### What the exercise asks
Below are records. Find each line in them that holds the word "only" and copy it.

### Data to process
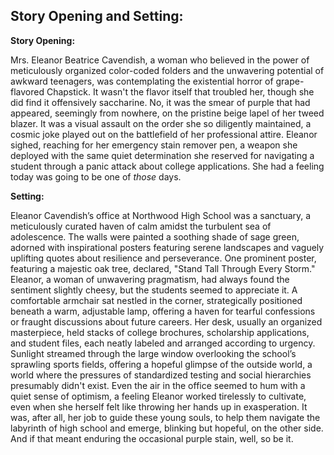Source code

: ## Story Opening and Setting:

**Story Opening:**

Mrs. Eleanor Beatrice Cavendish, a woman who believed in the power of meticulously organized color-coded folders and the unwavering potential of awkward teenagers, was contemplating the existential horror of grape-flavored Chapstick. It wasn't the flavor itself that troubled her, though she did find it offensively saccharine. No, it was the smear of purple that had appeared, seemingly from nowhere, on the pristine beige lapel of her tweed blazer. It was a visual assault on the order she so diligently maintained, a cosmic joke played out on the battlefield of her professional attire. Eleanor sighed, reaching for her emergency stain remover pen, a weapon she deployed with the same quiet determination she reserved for navigating a student through a panic attack about college applications. She had a feeling today was going to be one of *those* days.

**Setting:**

Eleanor Cavendish’s office at Northwood High School was a sanctuary, a meticulously curated haven of calm amidst the turbulent sea of adolescence. The walls were painted a soothing shade of sage green, adorned with inspirational posters featuring serene landscapes and vaguely uplifting quotes about resilience and perseverance. One prominent poster, featuring a majestic oak tree, declared, "Stand Tall Through Every Storm." Eleanor, a woman of unwavering pragmatism, had always found the sentiment slightly cheesy, but the students seemed to appreciate it. A comfortable armchair sat nestled in the corner, strategically positioned beneath a warm, adjustable lamp, offering a haven for tearful confessions or fraught discussions about future careers. Her desk, usually an organized masterpiece, held stacks of college brochures, scholarship applications, and student files, each neatly labeled and arranged according to urgency. Sunlight streamed through the large window overlooking the school’s sprawling sports fields, offering a hopeful glimpse of the outside world, a world where the pressures of standardized testing and social hierarchies presumably didn't exist. Even the air in the office seemed to hum with a quiet sense of optimism, a feeling Eleanor worked tirelessly to cultivate, even when she herself felt like throwing her hands up in exasperation. It was, after all, her job to guide these young souls, to help them navigate the labyrinth of high school and emerge, blinking but hopeful, on the other side. And if that meant enduring the occasional purple stain, well, so be it.
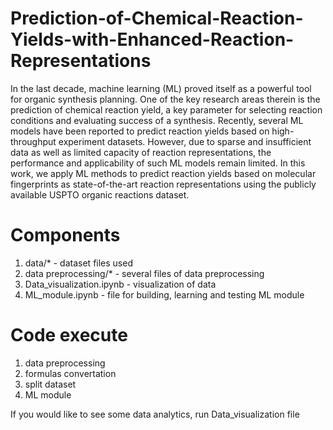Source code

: # Prediction-of-Chemical-Reaction-Yields-with-Enhanced-Reaction-Representations
In the last decade, machine learning (ML) proved itself as a powerful tool for organic synthesis planning. One of the key research areas therein is the prediction of chemical reaction yield, a key parameter for selecting reaction conditions and evaluating success of a synthesis. Recently, several ML models have been reported to predict reaction yields based on high-throughput experiment datasets. However, due to sparse and insufficient data as well as limited capacity of reaction representations, the performance and applicability of such ML models remain limited. In this work, we apply ML methods to predict reaction yields based on molecular fingerprints as state-of-the-art reaction representations using the publicly available USPTO organic reactions dataset.

# Components
1. data/* - dataset files used
2. data preprocessing/* - several files of data preprocessing
3. Data_visualization.ipynb - visualization of data
4. ML_module.ipynb - file for building, learning and testing ML module

# Code execute
1. data preprocessing
2. formulas convertation
3. split dataset
4. ML module

If you would like to see some data analytics, run Data_visualization file

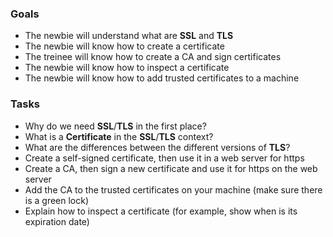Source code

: 
### Goals
- The newbie will understand what are **SSL** and **TLS**
- The newbie will know how to create a certificate
- The treinee will know how to create a CA and sign certificates
- The newbie will know how to inspect a certificate
- The newbie will know how to add trusted certificates to a machine

### Tasks
- Why do we need **SSL**/**TLS** in the first place?
- What is a **Certificate** in the **SSL**/**TLS** context?
- What are the differences between the different versions of **TLS**?
- Create a self-signed certificate, then use it in a web server for https
- Create a CA, then sign a new certificate and use it for https on the web server
- Add the CA to the trusted certificates on your machine (make sure there is a green lock)
- Explain how to inspect a certificate (for example, show when is its expiration date)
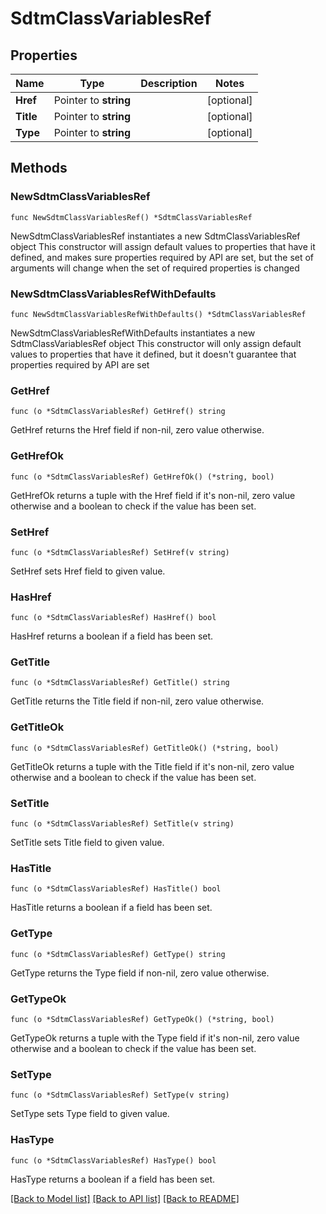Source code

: # SdtmClassVariablesRef

## Properties

Name | Type | Description | Notes
------------ | ------------- | ------------- | -------------
**Href** | Pointer to **string** |  | [optional] 
**Title** | Pointer to **string** |  | [optional] 
**Type** | Pointer to **string** |  | [optional] 

## Methods

### NewSdtmClassVariablesRef

`func NewSdtmClassVariablesRef() *SdtmClassVariablesRef`

NewSdtmClassVariablesRef instantiates a new SdtmClassVariablesRef object
This constructor will assign default values to properties that have it defined,
and makes sure properties required by API are set, but the set of arguments
will change when the set of required properties is changed

### NewSdtmClassVariablesRefWithDefaults

`func NewSdtmClassVariablesRefWithDefaults() *SdtmClassVariablesRef`

NewSdtmClassVariablesRefWithDefaults instantiates a new SdtmClassVariablesRef object
This constructor will only assign default values to properties that have it defined,
but it doesn't guarantee that properties required by API are set

### GetHref

`func (o *SdtmClassVariablesRef) GetHref() string`

GetHref returns the Href field if non-nil, zero value otherwise.

### GetHrefOk

`func (o *SdtmClassVariablesRef) GetHrefOk() (*string, bool)`

GetHrefOk returns a tuple with the Href field if it's non-nil, zero value otherwise
and a boolean to check if the value has been set.

### SetHref

`func (o *SdtmClassVariablesRef) SetHref(v string)`

SetHref sets Href field to given value.

### HasHref

`func (o *SdtmClassVariablesRef) HasHref() bool`

HasHref returns a boolean if a field has been set.

### GetTitle

`func (o *SdtmClassVariablesRef) GetTitle() string`

GetTitle returns the Title field if non-nil, zero value otherwise.

### GetTitleOk

`func (o *SdtmClassVariablesRef) GetTitleOk() (*string, bool)`

GetTitleOk returns a tuple with the Title field if it's non-nil, zero value otherwise
and a boolean to check if the value has been set.

### SetTitle

`func (o *SdtmClassVariablesRef) SetTitle(v string)`

SetTitle sets Title field to given value.

### HasTitle

`func (o *SdtmClassVariablesRef) HasTitle() bool`

HasTitle returns a boolean if a field has been set.

### GetType

`func (o *SdtmClassVariablesRef) GetType() string`

GetType returns the Type field if non-nil, zero value otherwise.

### GetTypeOk

`func (o *SdtmClassVariablesRef) GetTypeOk() (*string, bool)`

GetTypeOk returns a tuple with the Type field if it's non-nil, zero value otherwise
and a boolean to check if the value has been set.

### SetType

`func (o *SdtmClassVariablesRef) SetType(v string)`

SetType sets Type field to given value.

### HasType

`func (o *SdtmClassVariablesRef) HasType() bool`

HasType returns a boolean if a field has been set.


[[Back to Model list]](../README.md#documentation-for-models) [[Back to API list]](../README.md#documentation-for-api-endpoints) [[Back to README]](../README.md)


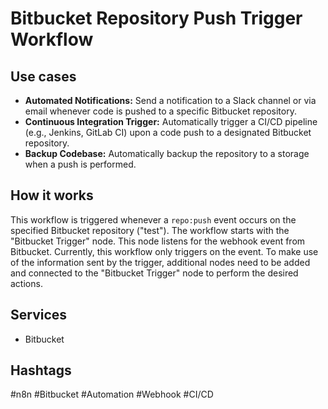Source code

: # Bitbucket Repository Push Trigger Workflow

## Use cases

*   **Automated Notifications:** Send a notification to a Slack channel or via email whenever code is pushed to a specific Bitbucket repository.
*   **Continuous Integration Trigger:** Automatically trigger a CI/CD pipeline (e.g., Jenkins, GitLab CI) upon a code push to a designated Bitbucket repository.
*   **Backup Codebase:** Automatically backup the repository to a storage when a push is performed.

## How it works

This workflow is triggered whenever a `repo:push` event occurs on the specified Bitbucket repository ("test"). The workflow starts with the "Bitbucket Trigger" node. This node listens for the webhook event from Bitbucket.  Currently, this workflow only triggers on the event. To make use of the information sent by the trigger, additional nodes need to be added and connected to the "Bitbucket Trigger" node to perform the desired actions.

## Services

*   Bitbucket

## Hashtags

#n8n #Bitbucket #Automation #Webhook #CI/CD
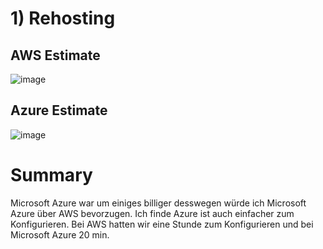 # 1) Rehosting
## AWS Estimate

![image](https://github.com/user-attachments/assets/2104611b-f6f6-4354-a40d-94ab9b823e6f)

## Azure Estimate

![image](https://github.com/user-attachments/assets/555f58ef-af71-417d-b47f-969e10ca9176)

# Summary
Microsoft Azure war um einiges billiger desswegen würde ich Microsoft Azure über AWS bevorzugen. Ich finde Azure ist auch einfacher zum Konfigurieren. Bei AWS hatten wir eine Stunde zum Konfigurieren und bei Microsoft Azure 20 min.
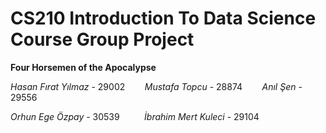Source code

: # CS210 Introduction To Data Science Course Group Project

  **Four Horsemen of the Apocalypse** 

*Hasan Fırat Yılmaz* - 29002 &nbsp;&nbsp;&nbsp;&nbsp;&nbsp;&nbsp; *Mustafa Topcu* - 28874 &nbsp;&nbsp;&nbsp;&nbsp;&nbsp;&nbsp; *Anıl Şen* - 29556

*Orhun Ege Özpay* - 30539 &nbsp;&nbsp;&nbsp;&nbsp;&nbsp;&nbsp;&nbsp;&nbsp; *İbrahim Mert Kuleci* - 29104




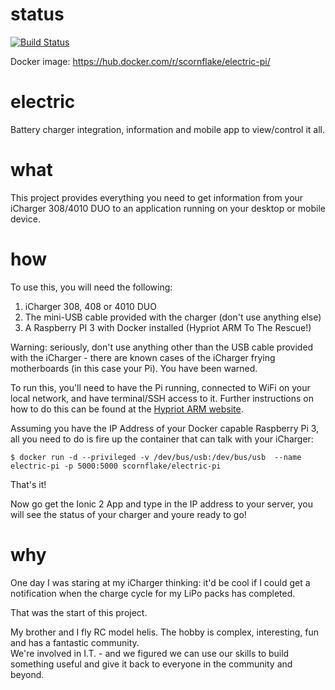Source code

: # status
[![Build Status](https://travis-ci.org/johncclayton/electric.svg?branch=master)](https://travis-ci.org/johncclayton/electric)

Docker image: https://hub.docker.com/r/scornflake/electric-pi/

# electric
Battery charger integration, information and mobile app to view/control it all.

# what
This project provides everything you need to get information from your iCharger 308/4010 DUO to an application 
running on your desktop or mobile device.

# how
To use this, you will need the following:

 1. iCharger 308, 408 or 4010 DUO
 1. The mini-USB cable provided with the charger (don't use anything else)
 1. A Raspberry PI 3 with Docker installed (Hypriot ARM To The Rescue!)

Warning: seriously, don't use anything other than the USB cable provided with the iCharger - there are known cases
 of the iCharger frying motherboards (in this case your Pi).  You have been warned.

To run this, you'll need to have the Pi running, connected to WiFi on your local network, and have terminal/SSH access 
to it.  Further instructions on how to do this can be found at the [Hypriot ARM website](https://github.com/hypriot/device-init#the-bootdevice-inityaml).  

Assuming you have the IP Address of your Docker capable Raspberry Pi 3, all you need to do is fire up the container that can talk with your iCharger: 

    $ docker run -d --privileged -v /dev/bus/usb:/dev/bus/usb  --name electric-pi -p 5000:5000 scornflake/electric-pi 

That's it!  

Now go get the Ionic 2 App and type in the IP address to your server, you will see the status of your
charger and youre ready to go!

# why
One day I was staring at my iCharger thinking: it'd be cool if I could get a notification when the charge cycle 
for my LiPo packs has completed.  

That was the start of this project.  

My brother and I fly RC model helis.  The hobby is complex, interesting, fun and has a fantastic community.  
We're involved in I.T. - and we figured we can use our skills to build something useful and give it back to everyone 
in the community and beyond. 
 
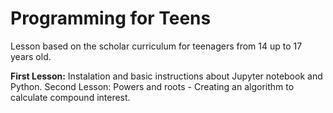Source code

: # Programming for Teens
Lesson based on the scholar curriculum for teenagers from 14 up to 17 years old. 

$\textbf{First Lesson:}$ Instalation and basic instructions about Jupyter notebook and Python.
Second Lesson: Powers and roots - Creating an algorithm to calculate compound interest.
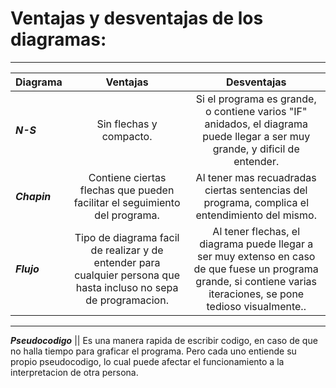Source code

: # Ventajas y desventajas de los diagramas:

***

Diagrama | Ventajas | Desventajas
:-- | :--: | :--:
*__N-S__* | Sin flechas y compacto. | Si el programa es grande, o contiene varios "IF" anidados, el diagrama puede llegar a ser muy grande, y dificil de entender.
*__Chapin__* | Contiene ciertas flechas que pueden facilitar el seguimiento del programa. | Al tener mas recuadradas ciertas sentencias del programa, complica el entendimiento del mismo. 
*__Flujo__* | Tipo de diagrama facil de realizar y de entender para cualquier persona que hasta incluso no sepa de programacion. | Al tener flechas, el diagrama puede llegar a ser muy extenso en caso de que fuese un programa grande, si contiene varias iteraciones, se pone tedioso visualmente..

***

*__Pseudocodigo__* || Es una manera rapida de escribir codigo, en caso de que no halla tiempo para graficar el programa. Pero cada uno entiende su propio pseudocodigo, lo cual puede afectar el funcionamiento a la interpretacion de otra persona.
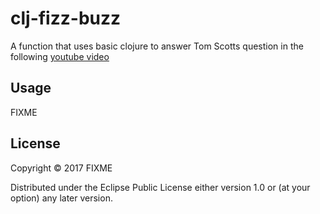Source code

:# clj-fizz-buzz

A function that uses basic clojure to answer Tom Scotts question in the following [youtube video](https://www.youtube.com/watch?v=QPZ0pIK_wsc)

## Usage

FIXME

## License

Copyright © 2017 FIXME

Distributed under the Eclipse Public License either version 1.0 or (at
your option) any later version.
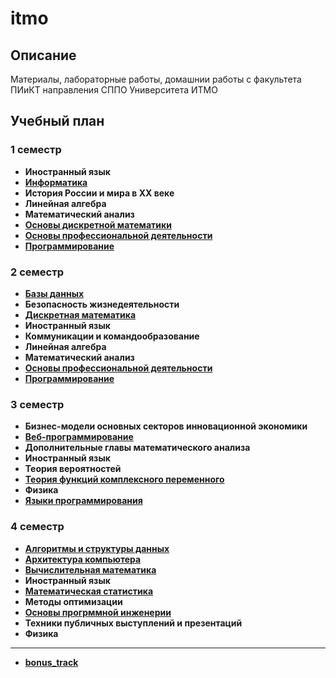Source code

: # itmo
## **Описание**
Материалы, лабораторные работы, домашнии работы с факультета ПИиКТ направления СППО Университета ИТМО
## **Учебный план**
### **1 семестр**
- **Иностранный язык**
- [**Информатика**](https://github.com/kihort-si/itmo/tree/main/infa)
- **История России и мира в ХХ веке**
- **Линейная алгебра**
- **Математический анализ**
- [**Основы дискретной математики**](https://github.com/kihort-si/itmo/tree/main/discrete%20math)
- [**Основы профессиональной деятельности**](https://github.com/kihort-si/itmo/tree/main/opd)
- [**Программирование**](https://github.com/kihort-si/itmo/tree/main/proga)
### **2 семестр**
- [**Базы данных**](https://github.com/kihort-si/itmo/tree/main/databases)
- **Безопасность жизнедеятельности**
- [**Дискретная математика**](https://github.com/kihort-si/itmo/tree/main/discrete%20math)
- **Иностранный язык**
- **Коммуникации и командообразование**
- **Линейная алгебра**
- **Математический анализ**
- [**Основы профессиональной деятельности**](https://github.com/kihort-si/itmo/tree/main/opd)
- [**Программирование**](https://github.com/kihort-si/itmo/tree/main/proga)
### **3 семестр**
- **Бизнес-модели основных секторов инновационной экономики**
- [**Веб-программирование**](https://github.com/kihort-si/itmo/tree/main/web)
- **Дополнительные главы математического анализа**
- **Иностранный язык**
- **Теория вероятностей**
- [**Теория функций комплексного переменного**](https://github.com/kihort-si/itmo/tree/main/tfkp)
- **Физика**
- [**Языки программирования**](https://github.com/kihort-si/itmo/tree/main/programming%20languages)
### **4 семестр**
- [**Алгоритмы и структуры данных**](https://github.com/kihort-si/itmo/tree/main/a&sd)
- [**Архитектура компьютера**](https://github.com/kihort-si/itmo/tree/main/computer%20architecture)
- [**Вычислительная математика**](https://github.com/kihort-si/itmo/tree/main/computational%20math)
- **Иностранный язык**
- [**Математическая статистика**](https://github.com/kihort-si/itmo/tree/main/math%20statistics)
- **Методы оптимизации**
- [**Основы прогрммной инженерии**](https://github.com/kihort-si/itmo/tree/main/opi)
- **Техники публичных выступлений и презентаций**
- **Физика**
---
- [**bonus_track**](https://github.com/kihort-si/itmo/tree/main/bonus_track)
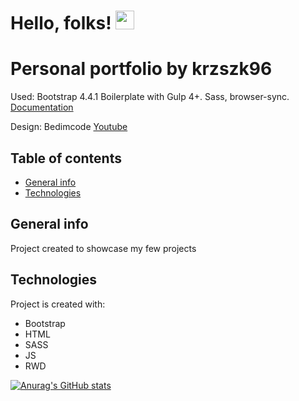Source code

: # Hello, folks! <img src="https://raw.githubusercontent.com/MartinHeinz/MartinHeinz/master/wave.gif" width="30px">

# Personal portfolio by krzszk96

Used: Bootstrap 4.4.1 Boilerplate with Gulp 4+. Sass, browser-sync.
[Documentation](https://bootstrapstarter.com/template-basic-bootstrap-html/)

Design: Bedimcode
[Youtube](https://youtu.be/mq0xJxOTiYo/)

## Table of contents

- [General info](#general-info)
- [Technologies](#technologies)

## General info

Project created to showcase my few projects

## Technologies

Project is created with:

- Bootstrap
- HTML
- SASS
- JS
- RWD

[![Anurag's GitHub stats](https://github-readme-stats.vercel.app/api?krzszk96=anuraghazra)](https://github.com/anuraghazra/github-readme-stats)
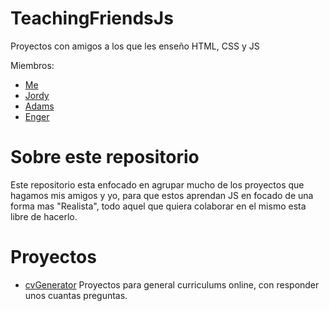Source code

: # TeachingFriendsJs
Proyectos con amigos a los que les enseño HTML, CSS y JS

Miembros:
- [Me](https://github.com/Christian64)
- [Jordy](https://github.com/JorGT1)
- [Adams](https://github.com/AdamsW1221)
- [Enger](https://github.com/Engerliriano)

# Sobre este repositorio
Este repositorio esta enfocado en agrupar mucho de los proyectos que hagamos mis amigos y yo, para que estos aprendan JS
en focado de una forma mas "Realista", todo aquel que quiera colaborar en el mismo esta libre de hacerlo.

# Proyectos
 - [cvGenerator](#) Proyectos para general curriculums online, con responder unos cuantas preguntas.
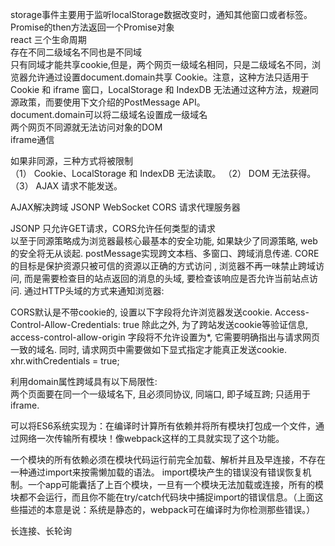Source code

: storage事件主要用于监听localStorage数据改变时，通知其他窗口或者标签。  
Promise的then方法返回一个Promise对象    
react 三个生命周期  
存在不同二级域名不同也是不同域  
只有同域才能共享cookie,但是，两个网页一级域名相同，只是二级域名不同，浏览器允许通过设置document.domain共享 Cookie。注意，这种方法只适用于 Cookie 和 iframe 窗口，LocalStorage 和 IndexDB 无法通过这种方法，规避同源政策，而要使用下文介绍的PostMessage API。  
document.domain可以将二级域名设置成一级域名  
两个网页不同源就无法访问对象的DOM  
iframe通信  

如果非同源，三种方式将被限制  
（1） Cookie、LocalStorage 和 IndexDB 无法读取。
（2） DOM 无法获得。
（3） AJAX 请求不能发送。  

AJAX解决跨域
JSONP
WebSocket
CORS 
请求代理服务器 

JSONP 只允许GET请求，CORS允许任何类型的请求  
以至于同源策略成为浏览器最核心最基本的安全功能, 如果缺少了同源策略, web的安全将无从谈起. 
postMessage实现跨文本档、多窗口、跨域消息传递.
CORE的目标是保护资源只被可信的资源以正确的方式访问  , 浏览器不再一味禁止跨域访问, 而是需要检查目的站点返回的消息的头域, 要检查该响应是否允许当前站点访问. 通过HTTP头域的方式来通知浏览器:

CORS默认是不带cookie的, 设置以下字段将允许浏览器发送cookie.
Access-Control-Allow-Credentials: true
除此之外, 为了跨站发送cookie等验证信息, access-control-allow-origin 字段将不允许设置为*, 它需要明确指出与请求网页一致的域名.
同时, 请求网页中需要做如下显式指定才能真正发送cookie.  
xhr.withCredentials = true;  

利用domain属性跨域具有以下局限性:  
两个页面要在同一个一级域名下, 且必须同协议, 同端口, 即子域互跨;
只适用于iframe.

可以将ES6系统实现为：在编译时计算所有依赖并将所有模块打包成一个文件，通过网络一次传输所有模块！像webpack这样的工具就实现了这个功能。  


一个模块的所有依赖必须在模块代码运行前完全加载、解析并且及早连接，不存在一种通过import来按需懒加载的语法。
import模块产生的错误没有错误恢复机制。一个app可能囊括了上百个模块，一旦有一个模块无法加载或连接，所有的模块都不会运行，而且你不能在try/catch代码块中捕捉import的错误信息。（上面这些描述的本意是说：系统是静态的，webpack可在编译时为你检测那些错误。）

长连接、长轮询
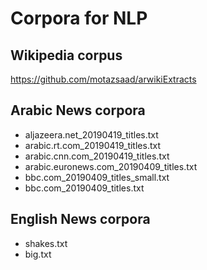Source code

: # Corpora for NLP 

## Wikipedia corpus 
https://github.com/motazsaad/arwikiExtracts 

## Arabic News corpora 

* aljazeera.net_20190419_titles.txt        
* arabic.rt.com_20190419_titles.txt  
* arabic.cnn.com_20190419_titles.txt
* arabic.euronews.com_20190409_titles.txt  
* bbc.com_20190409_titles_small.txt
* bbc.com_20190409_titles.txt  



## English News corpora 

* shakes.txt
* big.txt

### Answer to this task
This constructor will only assign default values to properties that have it defined,
This workflow is triggered whenever a `repo:push` event occurs on the specified Bitbucket repository ("test"). The workflow starts with the "Bitbucket Trigger" node. This node listens for the webhook event from Bitbucket.  Currently, this workflow only triggers on the event. To make use of the information sent by the trigger, additional nodes need to be added and connected to the "Bitbucket Trigger" node to perform the desired actions.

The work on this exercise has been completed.